### DESCRIPTION OF THE TASK
Your task is to retype, word for word, the lines from the start of the data through the line holding "Belyea, L. R.". Do not include the pictures.

### SUPPLIED MATERIAL
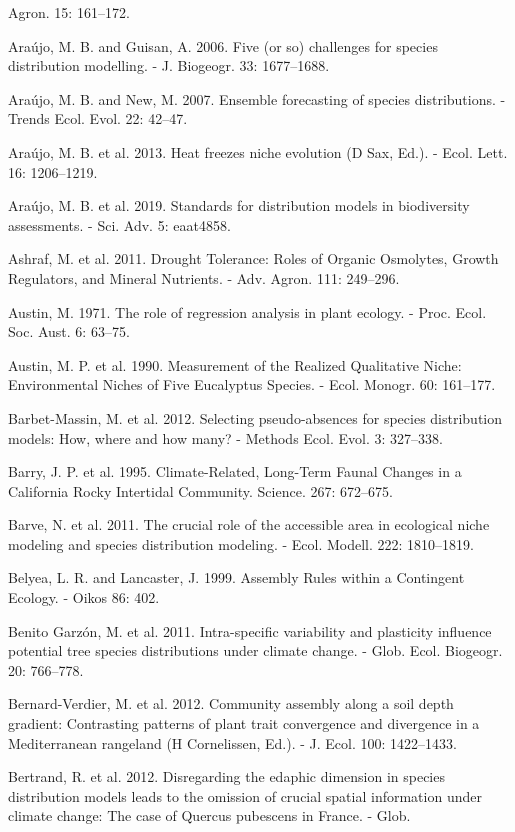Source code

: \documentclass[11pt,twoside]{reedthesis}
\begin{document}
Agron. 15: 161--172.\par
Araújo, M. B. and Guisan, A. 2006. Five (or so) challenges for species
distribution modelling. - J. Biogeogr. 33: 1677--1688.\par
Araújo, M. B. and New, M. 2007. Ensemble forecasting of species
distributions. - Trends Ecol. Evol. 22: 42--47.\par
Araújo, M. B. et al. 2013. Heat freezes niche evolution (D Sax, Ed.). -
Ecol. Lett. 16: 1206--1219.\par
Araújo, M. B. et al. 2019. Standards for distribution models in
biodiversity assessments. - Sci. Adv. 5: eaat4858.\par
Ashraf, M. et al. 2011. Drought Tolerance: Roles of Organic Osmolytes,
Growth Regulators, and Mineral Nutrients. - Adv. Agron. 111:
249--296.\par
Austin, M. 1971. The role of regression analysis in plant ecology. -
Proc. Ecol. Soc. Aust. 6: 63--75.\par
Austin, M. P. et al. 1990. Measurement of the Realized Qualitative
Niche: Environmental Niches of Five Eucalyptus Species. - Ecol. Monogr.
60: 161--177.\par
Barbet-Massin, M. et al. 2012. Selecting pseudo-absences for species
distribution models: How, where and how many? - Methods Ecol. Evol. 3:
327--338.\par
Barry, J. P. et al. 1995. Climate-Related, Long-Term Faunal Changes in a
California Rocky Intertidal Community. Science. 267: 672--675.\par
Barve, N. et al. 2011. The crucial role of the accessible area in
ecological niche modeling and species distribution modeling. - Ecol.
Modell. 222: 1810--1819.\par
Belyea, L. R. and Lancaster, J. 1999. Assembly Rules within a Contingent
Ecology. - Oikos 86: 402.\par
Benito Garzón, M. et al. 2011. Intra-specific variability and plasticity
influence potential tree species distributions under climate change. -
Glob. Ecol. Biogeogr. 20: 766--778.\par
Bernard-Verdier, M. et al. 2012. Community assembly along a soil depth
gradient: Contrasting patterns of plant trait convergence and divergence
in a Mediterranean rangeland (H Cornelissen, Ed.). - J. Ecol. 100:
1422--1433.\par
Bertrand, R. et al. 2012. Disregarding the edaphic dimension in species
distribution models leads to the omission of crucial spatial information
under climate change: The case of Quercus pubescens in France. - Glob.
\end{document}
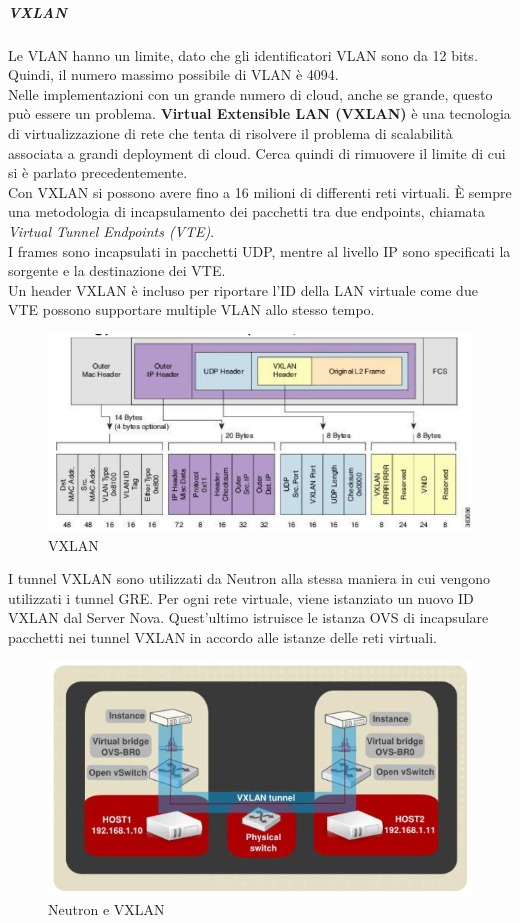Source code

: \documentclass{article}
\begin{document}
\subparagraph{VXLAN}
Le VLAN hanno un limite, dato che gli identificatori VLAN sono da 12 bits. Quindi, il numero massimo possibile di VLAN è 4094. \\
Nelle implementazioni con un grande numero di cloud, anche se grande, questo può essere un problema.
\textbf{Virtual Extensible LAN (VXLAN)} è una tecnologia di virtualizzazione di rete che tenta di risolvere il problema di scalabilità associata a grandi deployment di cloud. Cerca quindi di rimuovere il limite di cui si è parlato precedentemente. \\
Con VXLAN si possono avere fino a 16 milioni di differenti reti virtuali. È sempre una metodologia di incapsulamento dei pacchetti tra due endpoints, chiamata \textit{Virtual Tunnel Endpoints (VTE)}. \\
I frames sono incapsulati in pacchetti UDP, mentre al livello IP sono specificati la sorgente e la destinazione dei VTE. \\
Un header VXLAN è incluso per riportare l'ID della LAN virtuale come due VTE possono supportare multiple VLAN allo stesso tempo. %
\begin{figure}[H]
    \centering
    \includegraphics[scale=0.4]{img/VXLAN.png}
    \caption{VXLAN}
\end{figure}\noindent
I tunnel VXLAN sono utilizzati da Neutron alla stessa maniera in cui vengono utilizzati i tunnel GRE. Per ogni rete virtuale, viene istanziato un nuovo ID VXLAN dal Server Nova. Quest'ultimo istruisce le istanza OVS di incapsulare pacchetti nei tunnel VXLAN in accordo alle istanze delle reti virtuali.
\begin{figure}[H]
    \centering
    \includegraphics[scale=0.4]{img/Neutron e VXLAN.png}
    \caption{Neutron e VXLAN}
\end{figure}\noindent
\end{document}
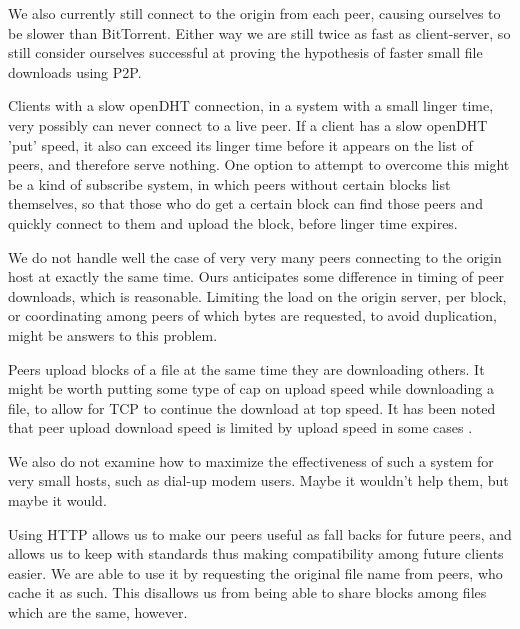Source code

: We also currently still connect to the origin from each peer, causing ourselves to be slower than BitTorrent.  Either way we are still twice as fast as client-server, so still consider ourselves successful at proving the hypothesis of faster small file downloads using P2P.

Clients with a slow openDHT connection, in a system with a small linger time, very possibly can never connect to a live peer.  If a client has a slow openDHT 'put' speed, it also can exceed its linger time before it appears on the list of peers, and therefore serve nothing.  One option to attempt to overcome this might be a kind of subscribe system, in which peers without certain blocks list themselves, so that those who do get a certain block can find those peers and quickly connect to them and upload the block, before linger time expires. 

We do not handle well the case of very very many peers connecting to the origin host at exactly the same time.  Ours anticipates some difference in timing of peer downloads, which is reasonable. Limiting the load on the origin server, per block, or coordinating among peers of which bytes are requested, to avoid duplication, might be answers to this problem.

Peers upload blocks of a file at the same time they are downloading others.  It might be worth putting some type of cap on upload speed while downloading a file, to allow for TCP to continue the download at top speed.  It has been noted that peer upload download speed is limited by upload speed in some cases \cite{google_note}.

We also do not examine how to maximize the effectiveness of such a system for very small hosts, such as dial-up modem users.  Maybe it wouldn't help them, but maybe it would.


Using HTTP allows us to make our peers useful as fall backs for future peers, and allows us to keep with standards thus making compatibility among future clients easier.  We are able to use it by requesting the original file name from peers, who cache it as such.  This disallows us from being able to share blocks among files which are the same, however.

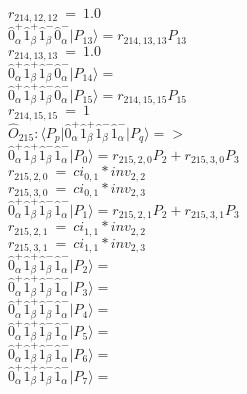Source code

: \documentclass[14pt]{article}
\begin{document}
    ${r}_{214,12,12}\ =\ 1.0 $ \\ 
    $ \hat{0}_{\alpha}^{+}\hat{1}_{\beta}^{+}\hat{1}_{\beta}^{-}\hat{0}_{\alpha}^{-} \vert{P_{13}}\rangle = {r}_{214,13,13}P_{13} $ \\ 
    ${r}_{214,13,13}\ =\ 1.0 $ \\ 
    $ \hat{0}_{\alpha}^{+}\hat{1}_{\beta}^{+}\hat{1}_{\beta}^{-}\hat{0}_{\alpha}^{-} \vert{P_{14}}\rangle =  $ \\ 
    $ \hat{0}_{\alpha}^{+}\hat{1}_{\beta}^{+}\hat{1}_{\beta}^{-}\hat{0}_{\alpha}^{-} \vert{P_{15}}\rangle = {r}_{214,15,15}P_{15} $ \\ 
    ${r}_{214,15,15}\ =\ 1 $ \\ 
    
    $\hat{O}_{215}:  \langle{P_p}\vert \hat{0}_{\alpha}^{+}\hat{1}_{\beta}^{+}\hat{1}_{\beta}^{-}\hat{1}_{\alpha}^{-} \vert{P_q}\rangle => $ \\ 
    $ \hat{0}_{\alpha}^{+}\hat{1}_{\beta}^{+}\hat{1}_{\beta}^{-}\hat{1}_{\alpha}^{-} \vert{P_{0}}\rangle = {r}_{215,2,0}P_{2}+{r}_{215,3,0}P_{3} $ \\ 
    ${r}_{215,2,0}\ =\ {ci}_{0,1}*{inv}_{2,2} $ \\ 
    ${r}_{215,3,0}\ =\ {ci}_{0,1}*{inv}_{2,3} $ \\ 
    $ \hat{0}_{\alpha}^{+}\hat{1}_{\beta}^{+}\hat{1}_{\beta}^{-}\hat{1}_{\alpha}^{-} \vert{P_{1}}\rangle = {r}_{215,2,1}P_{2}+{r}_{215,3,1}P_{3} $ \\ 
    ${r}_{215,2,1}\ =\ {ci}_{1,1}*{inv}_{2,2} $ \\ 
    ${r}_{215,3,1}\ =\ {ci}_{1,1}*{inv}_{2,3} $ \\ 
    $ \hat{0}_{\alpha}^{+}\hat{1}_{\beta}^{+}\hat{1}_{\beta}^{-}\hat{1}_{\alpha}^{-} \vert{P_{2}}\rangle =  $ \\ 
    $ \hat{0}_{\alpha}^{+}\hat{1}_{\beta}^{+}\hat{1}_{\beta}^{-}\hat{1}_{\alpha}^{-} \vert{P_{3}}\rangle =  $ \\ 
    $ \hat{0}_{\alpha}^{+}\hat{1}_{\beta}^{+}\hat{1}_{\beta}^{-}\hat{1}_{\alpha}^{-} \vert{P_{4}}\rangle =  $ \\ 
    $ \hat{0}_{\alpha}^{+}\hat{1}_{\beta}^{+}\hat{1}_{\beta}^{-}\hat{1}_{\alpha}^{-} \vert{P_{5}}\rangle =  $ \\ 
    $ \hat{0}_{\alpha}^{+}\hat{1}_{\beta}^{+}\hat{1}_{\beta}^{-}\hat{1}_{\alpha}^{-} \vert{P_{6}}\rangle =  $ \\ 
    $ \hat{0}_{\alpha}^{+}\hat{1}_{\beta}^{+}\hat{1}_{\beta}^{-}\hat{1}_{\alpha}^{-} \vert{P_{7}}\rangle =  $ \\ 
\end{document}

### WRITTEN RESPONSE
Source code

: \documentclass[11pt,twoside]{reedthesis}
\begin{document}
Agron. 15: 161--172.\par
Araújo, M. B. and Guisan, A. 2006. Five (or so) challenges for species
distribution modelling. - J. Biogeogr. 33: 1677--1688.\par
Araújo, M. B. and New, M. 2007. Ensemble forecasting of species
distributions. - Trends Ecol. Evol. 22: 42--47.\par
Araújo, M. B. et al. 2013. Heat freezes niche evolution (D Sax, Ed.). -
Ecol. Lett. 16: 1206--1219.\par
Araújo, M. B. et al. 2019. Standards for distribution models in
biodiversity assessments. - Sci. Adv. 5: eaat4858.\par
Ashraf, M. et al. 2011. Drought Tolerance: Roles of Organic Osmolytes,
Growth Regulators, and Mineral Nutrients. - Adv. Agron. 111:
249--296.\par
Austin, M. 1971. The role of regression analysis in plant ecology. -
Proc. Ecol. Soc. Aust. 6: 63--75.\par
Austin, M. P. et al. 1990. Measurement of the Realized Qualitative
Niche: Environmental Niches of Five Eucalyptus Species. - Ecol. Monogr.
60: 161--177.\par
Barbet-Massin, M. et al. 2012. Selecting pseudo-absences for species
distribution models: How, where and how many? - Methods Ecol. Evol. 3:
327--338.\par
Barry, J. P. et al. 1995. Climate-Related, Long-Term Faunal Changes in a
California Rocky Intertidal Community. Science. 267: 672--675.\par
Barve, N. et al. 2011. The crucial role of the accessible area in
ecological niche modeling and species distribution modeling. - Ecol.
Modell. 222: 1810--1819.\par
Belyea, L. R. and Lancaster, J. 1999. Assembly Rules within a Contingent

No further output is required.